- [TASK DIRECTIONS] Copy nothing but the lines below running from the line containing "## Auray Technology" through the line containing "- IBM app scan PT弱點掃描測試（expensive）", both end lines included.

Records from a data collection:
--*--
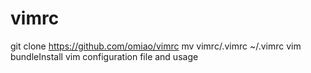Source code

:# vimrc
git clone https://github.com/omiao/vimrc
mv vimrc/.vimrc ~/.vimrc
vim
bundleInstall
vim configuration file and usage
--*--
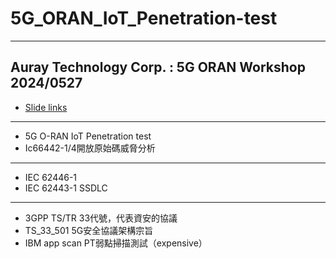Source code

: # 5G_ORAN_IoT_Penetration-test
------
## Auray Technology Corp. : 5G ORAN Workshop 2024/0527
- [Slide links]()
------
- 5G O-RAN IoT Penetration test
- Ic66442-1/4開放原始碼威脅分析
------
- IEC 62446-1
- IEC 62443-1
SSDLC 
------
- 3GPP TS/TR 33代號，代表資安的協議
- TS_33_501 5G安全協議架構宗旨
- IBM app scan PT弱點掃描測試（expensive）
--*--
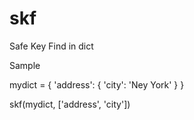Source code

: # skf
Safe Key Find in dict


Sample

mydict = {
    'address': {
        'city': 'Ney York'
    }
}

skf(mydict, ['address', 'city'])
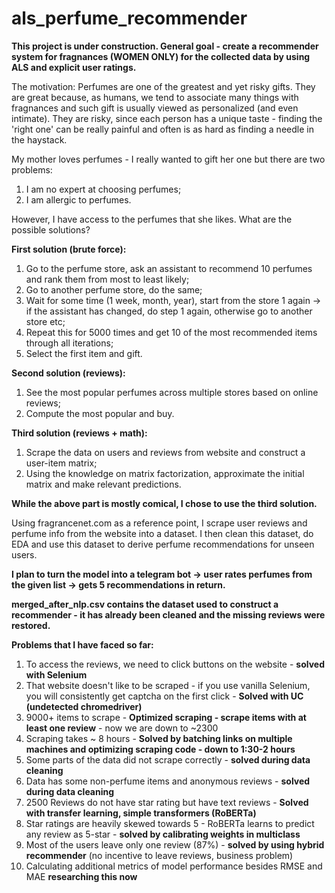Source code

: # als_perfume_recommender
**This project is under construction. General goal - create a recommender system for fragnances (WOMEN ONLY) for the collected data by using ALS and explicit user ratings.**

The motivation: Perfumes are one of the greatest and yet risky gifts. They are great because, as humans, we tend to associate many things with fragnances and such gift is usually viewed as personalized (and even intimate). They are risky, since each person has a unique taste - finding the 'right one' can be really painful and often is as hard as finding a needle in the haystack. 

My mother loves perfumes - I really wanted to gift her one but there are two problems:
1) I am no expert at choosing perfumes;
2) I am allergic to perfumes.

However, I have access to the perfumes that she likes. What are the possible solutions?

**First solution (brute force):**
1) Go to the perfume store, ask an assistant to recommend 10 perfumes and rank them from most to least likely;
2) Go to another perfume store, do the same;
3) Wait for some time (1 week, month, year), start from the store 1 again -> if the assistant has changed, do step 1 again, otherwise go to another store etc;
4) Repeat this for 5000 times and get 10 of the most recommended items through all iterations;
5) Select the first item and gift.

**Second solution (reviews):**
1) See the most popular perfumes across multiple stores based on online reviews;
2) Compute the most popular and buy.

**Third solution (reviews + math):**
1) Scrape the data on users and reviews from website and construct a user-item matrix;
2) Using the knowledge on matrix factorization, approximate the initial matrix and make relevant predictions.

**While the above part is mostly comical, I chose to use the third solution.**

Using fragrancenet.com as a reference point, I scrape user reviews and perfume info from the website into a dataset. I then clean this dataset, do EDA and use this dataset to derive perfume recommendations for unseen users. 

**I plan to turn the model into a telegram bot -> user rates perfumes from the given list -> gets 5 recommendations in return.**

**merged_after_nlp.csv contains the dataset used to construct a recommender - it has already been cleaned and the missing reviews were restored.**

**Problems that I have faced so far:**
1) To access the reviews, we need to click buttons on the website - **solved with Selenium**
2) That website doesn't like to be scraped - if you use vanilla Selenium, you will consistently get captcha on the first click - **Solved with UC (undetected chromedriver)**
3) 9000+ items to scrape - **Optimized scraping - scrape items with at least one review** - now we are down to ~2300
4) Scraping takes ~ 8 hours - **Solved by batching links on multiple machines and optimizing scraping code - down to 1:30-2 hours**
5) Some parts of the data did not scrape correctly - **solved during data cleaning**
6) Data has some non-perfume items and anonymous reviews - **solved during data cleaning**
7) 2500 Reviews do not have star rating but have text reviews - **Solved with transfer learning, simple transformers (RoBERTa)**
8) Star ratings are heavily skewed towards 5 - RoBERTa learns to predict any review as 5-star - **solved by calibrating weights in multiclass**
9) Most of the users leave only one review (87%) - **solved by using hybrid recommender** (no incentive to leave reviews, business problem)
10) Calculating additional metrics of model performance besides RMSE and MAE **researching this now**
--*--
- [WRITTEN RESPONSE]
## Auray Technology Corp. : 5G ORAN Workshop 2024/0527
- [Slide links]()
------
- 5G O-RAN IoT Penetration test
- Ic66442-1/4開放原始碼威脅分析
------
- IEC 62446-1
- IEC 62443-1
SSDLC 
------
- 3GPP TS/TR 33代號，代表資安的協議
- TS_33_501 5G安全協議架構宗旨
- IBM app scan PT弱點掃描測試（expensive）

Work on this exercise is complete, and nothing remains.